Data for processing: Begin

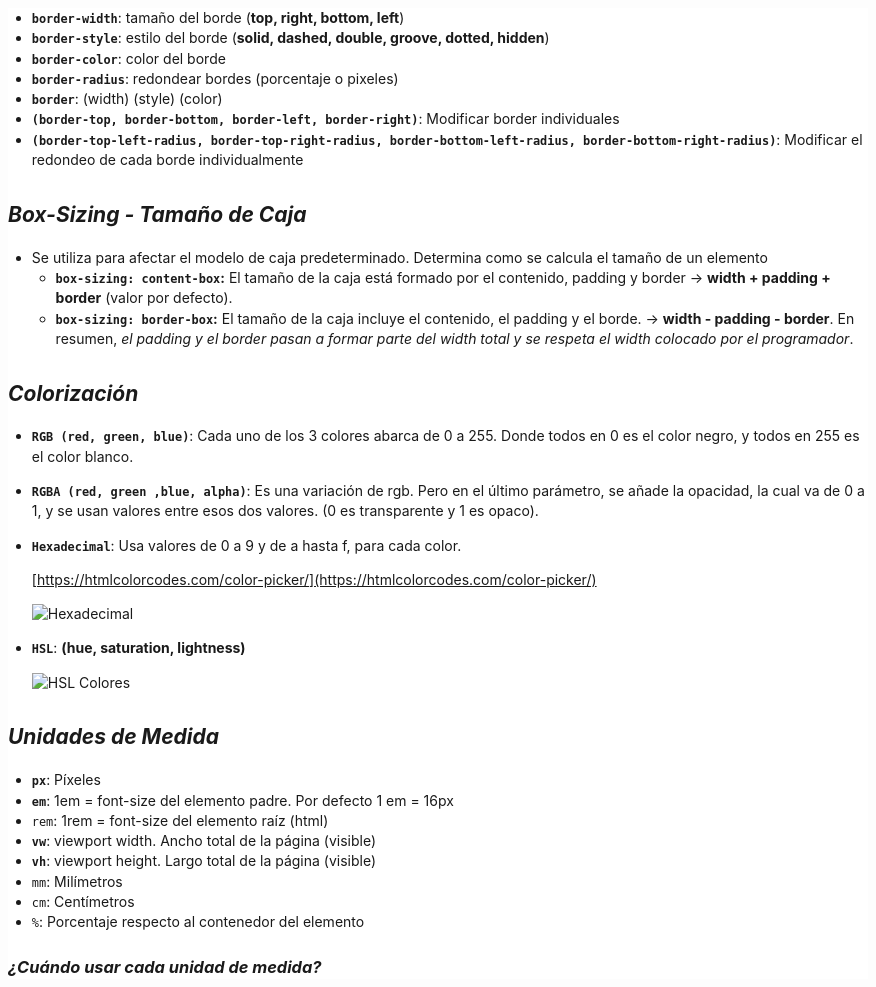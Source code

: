 - **`border-width`**: tamaño del borde (**top, right, bottom, left**)
- **`border-style`**: estilo del borde (**solid, dashed, double, groove, dotted, hidden**)
- **`border-color`**: color del borde
- **`border-radius`**: redondear bordes (porcentaje o pixeles)
- **`border`**: (width)  (style)  (color)
- **`(border-top, border-bottom, border-left, border-right)`**: Modificar border individuales
- **`(border-top-left-radius, border-top-right-radius, border-bottom-left-radius, border-bottom-right-radius)`**: Modificar el redondeo de cada borde individualmente

## ***Box-Sizing - Tamaño de Caja***

- Se utiliza para afectar el modelo de caja predeterminado. Determina como se calcula el tamaño de un elemento
    - **`box-sizing: content-box`:** El tamaño de la caja está formado por el contenido, padding y border  →  **width + padding + border** (valor por defecto).
    - **`box-sizing: border-box`:** El tamaño de la caja incluye el contenido, el padding y el borde.  → **width - padding - border**. En resumen, *el padding y el border pasan a formar parte del width total y se respeta el width colocado por el programador*.

## ***Colorización***

- **`RGB (red, green, blue)`**: Cada uno de los 3 colores abarca de 0 a 255. Donde todos en 0 es el color negro, y todos en 255 es el color blanco.
- **`RGBA (red, green ,blue, alpha)`**: Es una variación de rgb. Pero en el último parámetro, se añade la opacidad, la cual va de 0 a 1, y se usan valores entre esos dos valores. (0 es transparente y 1 es opaco).

- **`Hexadecimal`**: Usa valores de 0 a 9 y de a hasta f, para cada color.
    
    [https://htmlcolorcodes.com/color-picker/](https://htmlcolorcodes.com/color-picker/)
    
    ![Hexadecimal](./imagenes/HTML%20y%20CSS/hexadecimal-color.png)
    

- **`HSL`**: **(hue, saturation, lightness)**
    
    ![HSL Colores](./imagenes/HTML%20y%20CSS/hsl-color.png)
    


## ***Unidades de Medida***

- **`px`**: Píxeles
- **`em`**: 1em = font-size del elemento padre. Por defecto 1 em = 16px
- `rem`: 1rem = font-size del elemento raíz (html)
- **`vw`**: viewport width. Ancho total de la página (visible)
- **`vh`**: viewport height. Largo total de la página (visible)
- `mm`: Milímetros
- `cm`: Centímetros
- `%`: Porcentaje respecto al contenedor del elemento

### ***¿Cuándo usar cada unidad de medida?***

Data for processing: End

Exercise directions -> Provide the number of lines in the preceding entries that include the string "Modificar", with no other words.

Result of the exercise -> 2